* What this task involves: In the listing below, a line holding "2º: que as suas" and a line holding "dualidade na inteligência" mark the range. Retype both exactly, with all lines between them.

* Data records:
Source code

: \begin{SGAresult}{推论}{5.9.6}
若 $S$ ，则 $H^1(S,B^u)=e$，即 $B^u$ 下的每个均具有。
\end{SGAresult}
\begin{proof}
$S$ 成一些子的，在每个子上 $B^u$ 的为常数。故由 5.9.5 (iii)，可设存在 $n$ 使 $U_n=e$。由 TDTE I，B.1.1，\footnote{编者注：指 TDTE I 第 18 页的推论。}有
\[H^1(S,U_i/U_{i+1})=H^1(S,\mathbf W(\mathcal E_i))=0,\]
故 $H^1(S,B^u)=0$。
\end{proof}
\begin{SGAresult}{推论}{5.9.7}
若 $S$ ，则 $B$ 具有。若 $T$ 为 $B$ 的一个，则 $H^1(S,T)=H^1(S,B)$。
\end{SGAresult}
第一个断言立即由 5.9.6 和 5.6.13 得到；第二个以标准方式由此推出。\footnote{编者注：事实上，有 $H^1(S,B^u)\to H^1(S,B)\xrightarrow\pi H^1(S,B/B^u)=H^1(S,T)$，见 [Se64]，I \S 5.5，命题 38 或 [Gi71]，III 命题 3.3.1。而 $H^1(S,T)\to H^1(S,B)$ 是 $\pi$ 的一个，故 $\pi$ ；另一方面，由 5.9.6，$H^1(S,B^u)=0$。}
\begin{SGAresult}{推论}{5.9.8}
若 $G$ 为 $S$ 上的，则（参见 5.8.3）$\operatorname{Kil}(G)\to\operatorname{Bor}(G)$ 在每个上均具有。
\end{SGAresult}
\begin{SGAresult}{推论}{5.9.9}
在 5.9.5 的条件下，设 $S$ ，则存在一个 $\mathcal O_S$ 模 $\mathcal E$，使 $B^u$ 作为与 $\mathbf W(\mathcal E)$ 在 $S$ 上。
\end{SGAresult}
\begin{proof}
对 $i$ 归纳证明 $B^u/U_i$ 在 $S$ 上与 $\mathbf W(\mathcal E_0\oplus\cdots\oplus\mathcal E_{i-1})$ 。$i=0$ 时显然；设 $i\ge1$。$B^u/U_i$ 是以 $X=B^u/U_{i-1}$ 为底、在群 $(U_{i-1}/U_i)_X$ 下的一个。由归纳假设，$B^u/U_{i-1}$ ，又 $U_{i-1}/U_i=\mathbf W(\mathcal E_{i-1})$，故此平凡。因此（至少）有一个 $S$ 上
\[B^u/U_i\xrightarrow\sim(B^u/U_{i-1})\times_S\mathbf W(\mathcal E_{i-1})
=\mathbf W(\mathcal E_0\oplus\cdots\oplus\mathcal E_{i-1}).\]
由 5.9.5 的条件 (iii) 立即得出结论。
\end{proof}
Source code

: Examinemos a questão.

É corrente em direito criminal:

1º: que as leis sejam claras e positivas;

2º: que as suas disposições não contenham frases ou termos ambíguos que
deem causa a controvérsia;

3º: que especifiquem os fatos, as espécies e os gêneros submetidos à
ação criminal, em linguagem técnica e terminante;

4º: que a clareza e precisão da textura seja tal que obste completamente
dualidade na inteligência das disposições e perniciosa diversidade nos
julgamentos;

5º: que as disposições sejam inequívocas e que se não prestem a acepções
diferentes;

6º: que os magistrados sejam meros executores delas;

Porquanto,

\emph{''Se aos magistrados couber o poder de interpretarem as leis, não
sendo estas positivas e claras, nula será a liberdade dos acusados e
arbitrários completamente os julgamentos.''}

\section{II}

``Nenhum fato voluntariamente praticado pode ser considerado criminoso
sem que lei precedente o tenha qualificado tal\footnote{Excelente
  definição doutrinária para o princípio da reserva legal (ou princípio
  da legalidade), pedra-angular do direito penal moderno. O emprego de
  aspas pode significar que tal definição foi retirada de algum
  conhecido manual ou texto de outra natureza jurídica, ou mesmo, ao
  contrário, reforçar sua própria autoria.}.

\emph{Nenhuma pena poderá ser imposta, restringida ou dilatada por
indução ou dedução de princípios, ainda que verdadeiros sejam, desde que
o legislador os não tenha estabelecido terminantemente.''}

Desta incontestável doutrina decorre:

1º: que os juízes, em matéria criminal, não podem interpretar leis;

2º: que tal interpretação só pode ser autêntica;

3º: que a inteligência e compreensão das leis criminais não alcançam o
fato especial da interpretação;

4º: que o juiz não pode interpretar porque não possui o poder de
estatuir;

* Response:
2º: que as suas disposições não contenham frases ou termos ambíguos que
deem causa a controvérsia;

3º: que especifiquem os fatos, as espécies e os gêneros submetidos à
ação criminal, em linguagem técnica e terminante;

4º: que a clareza e precisão da textura seja tal que obste completamente
dualidade na inteligência das disposições e perniciosa diversidade nos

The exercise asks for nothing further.